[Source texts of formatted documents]
==*==
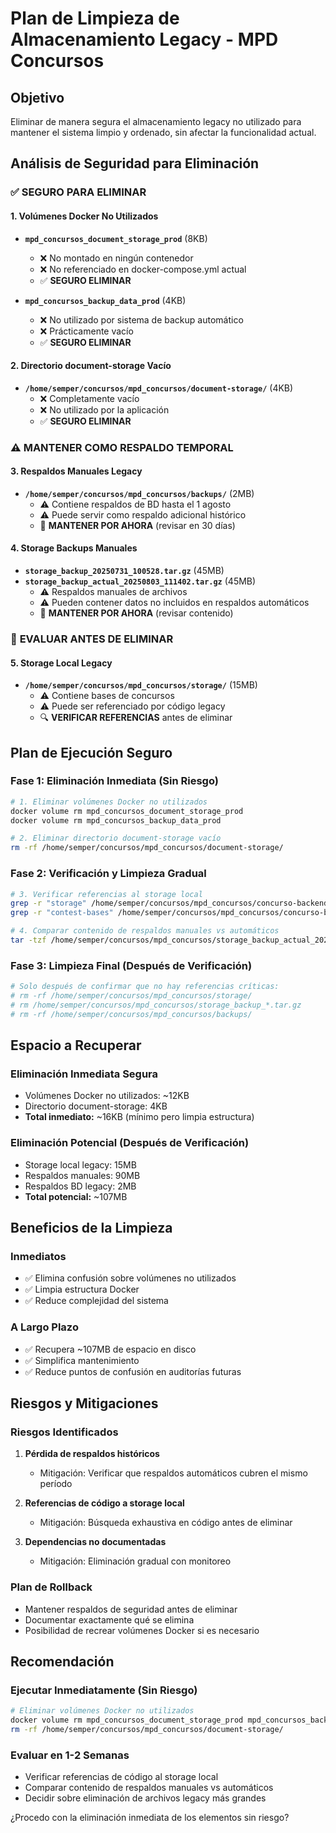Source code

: # Plan de Limpieza de Almacenamiento Legacy - MPD Concursos

## Objetivo
Eliminar de manera segura el almacenamiento legacy no utilizado para mantener el sistema limpio y ordenado, sin afectar la funcionalidad actual.

## Análisis de Seguridad para Eliminación

### ✅ **SEGURO PARA ELIMINAR**

#### 1. Volúmenes Docker No Utilizados
- **`mpd_concursos_document_storage_prod`** (8KB)
  - ❌ No montado en ningún contenedor
  - ❌ No referenciado en docker-compose.yml actual
  - ✅ **SEGURO ELIMINAR**

- **`mpd_concursos_backup_data_prod`** (4KB)  
  - ❌ No utilizado por sistema de backup automático
  - ❌ Prácticamente vacío
  - ✅ **SEGURO ELIMINAR**

#### 2. Directorio document-storage Vacío
- **`/home/semper/concursos/mpd_concursos/document-storage/`** (4KB)
  - ❌ Completamente vacío
  - ❌ No utilizado por la aplicación
  - ✅ **SEGURO ELIMINAR**

### ⚠️ **MANTENER COMO RESPALDO TEMPORAL**

#### 3. Respaldos Manuales Legacy
- **`/home/semper/concursos/mpd_concursos/backups/`** (2MB)
  - ⚠️ Contiene respaldos de BD hasta el 1 agosto
  - ⚠️ Puede servir como respaldo adicional histórico
  - 🔄 **MANTENER POR AHORA** (revisar en 30 días)

#### 4. Storage Backups Manuales
- **`storage_backup_20250731_100528.tar.gz`** (45MB)
- **`storage_backup_actual_20250803_111402.tar.gz`** (45MB)
  - ⚠️ Respaldos manuales de archivos
  - ⚠️ Pueden contener datos no incluidos en respaldos automáticos
  - 🔄 **MANTENER POR AHORA** (revisar contenido)

### 🤔 **EVALUAR ANTES DE ELIMINAR**

#### 5. Storage Local Legacy
- **`/home/semper/concursos/mpd_concursos/storage/`** (15MB)
  - ⚠️ Contiene bases de concursos
  - ⚠️ Puede ser referenciado por código legacy
  - 🔍 **VERIFICAR REFERENCIAS** antes de eliminar

## Plan de Ejecución Seguro

### Fase 1: Eliminación Inmediata (Sin Riesgo)
```bash
# 1. Eliminar volúmenes Docker no utilizados
docker volume rm mpd_concursos_document_storage_prod
docker volume rm mpd_concursos_backup_data_prod

# 2. Eliminar directorio document-storage vacío
rm -rf /home/semper/concursos/mpd_concursos/document-storage/
```

### Fase 2: Verificación y Limpieza Gradual
```bash
# 3. Verificar referencias al storage local
grep -r "storage" /home/semper/concursos/mpd_concursos/concurso-backend/src/ | grep -v ".class"
grep -r "contest-bases" /home/semper/concursos/mpd_concursos/concurso-backend/src/

# 4. Comparar contenido de respaldos manuales vs automáticos
tar -tzf /home/semper/concursos/mpd_concursos/storage_backup_actual_20250803_111402.tar.gz | head -20
```

### Fase 3: Limpieza Final (Después de Verificación)
```bash
# Solo después de confirmar que no hay referencias críticas:
# rm -rf /home/semper/concursos/mpd_concursos/storage/
# rm /home/semper/concursos/mpd_concursos/storage_backup_*.tar.gz
# rm -rf /home/semper/concursos/mpd_concursos/backups/
```

## Espacio a Recuperar

### Eliminación Inmediata Segura
- Volúmenes Docker no utilizados: ~12KB
- Directorio document-storage: 4KB
- **Total inmediato:** ~16KB (mínimo pero limpia estructura)

### Eliminación Potencial (Después de Verificación)
- Storage local legacy: 15MB
- Respaldos manuales: 90MB  
- Respaldos BD legacy: 2MB
- **Total potencial:** ~107MB

## Beneficios de la Limpieza

### Inmediatos
- ✅ Elimina confusión sobre volúmenes no utilizados
- ✅ Limpia estructura Docker
- ✅ Reduce complejidad del sistema

### A Largo Plazo
- ✅ Recupera ~107MB de espacio en disco
- ✅ Simplifica mantenimiento
- ✅ Reduce puntos de confusión en auditorías futuras

## Riesgos y Mitigaciones

### Riesgos Identificados
1. **Pérdida de respaldos históricos**
   - Mitigación: Verificar que respaldos automáticos cubren el mismo período
   
2. **Referencias de código a storage local**
   - Mitigación: Búsqueda exhaustiva en código antes de eliminar

3. **Dependencias no documentadas**
   - Mitigación: Eliminación gradual con monitoreo

### Plan de Rollback
- Mantener respaldos de seguridad antes de eliminar
- Documentar exactamente qué se elimina
- Posibilidad de recrear volúmenes Docker si es necesario

## Recomendación

### Ejecutar Inmediatamente (Sin Riesgo)
```bash
# Eliminar volúmenes Docker no utilizados
docker volume rm mpd_concursos_document_storage_prod mpd_concursos_backup_data_prod
rm -rf /home/semper/concursos/mpd_concursos/document-storage/
```

### Evaluar en 1-2 Semanas
- Verificar referencias de código al storage local
- Comparar contenido de respaldos manuales vs automáticos
- Decidir sobre eliminación de archivos legacy más grandes

¿Procedo con la eliminación inmediata de los elementos sin riesgo?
==*==
YOUR GOAL.
Which lines above contain "Total"? Show each of them.

WRITTEN SOLUTION.
- **Total inmediato:** ~16KB (mínimo pero limpia estructura)
- **Total potencial:** ~107MB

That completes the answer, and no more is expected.